START SOURCE INFORMATION

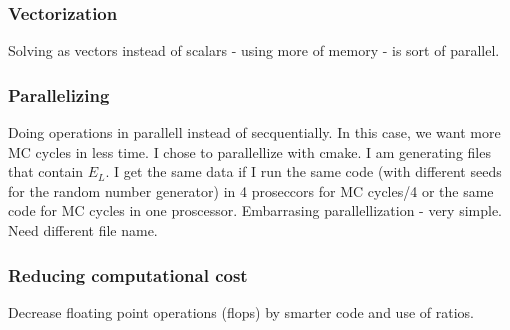 \subsubsection{Vectorization}

Solving as vectors instead of scalars - using more of memory - is sort of parallel. 

\subsubsection{Parallelizing}

Doing operations in parallell instead of secquentially. In this case, we want more MC cycles in less time. I chose to parallellize with cmake. I am generating files that contain $E_L$. I get the same data if I run the same code (with different seeds for the random number generator) in 4 proseccors for MC cycles/4 or the same code for MC cycles in one proscessor. Embarrasing parallellization - very simple. Need different file name. 

\subsubsection{Reducing computational cost}

Decrease floating point operations (flops) by smarter code and use of ratios.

END SOURCE INFORMATION

**THE PROBLEM:**
Each line holding "instead" in the records should be copied out.

**COMPLETED EXERCISE:**
Solving as vectors instead of scalars - using more of memory - is sort of parallel. 
Doing operations in parallell instead of secquentially. In this case, we want more MC cycles in less time. I chose to parallellize with cmake. I am generating files that contain $E_L$. I get the same data if I run the same code (with different seeds for the random number generator) in 4 proseccors for MC cycles/4 or the same code for MC cycles in one proscessor. Embarrasing parallellization - very simple. Need different file name. 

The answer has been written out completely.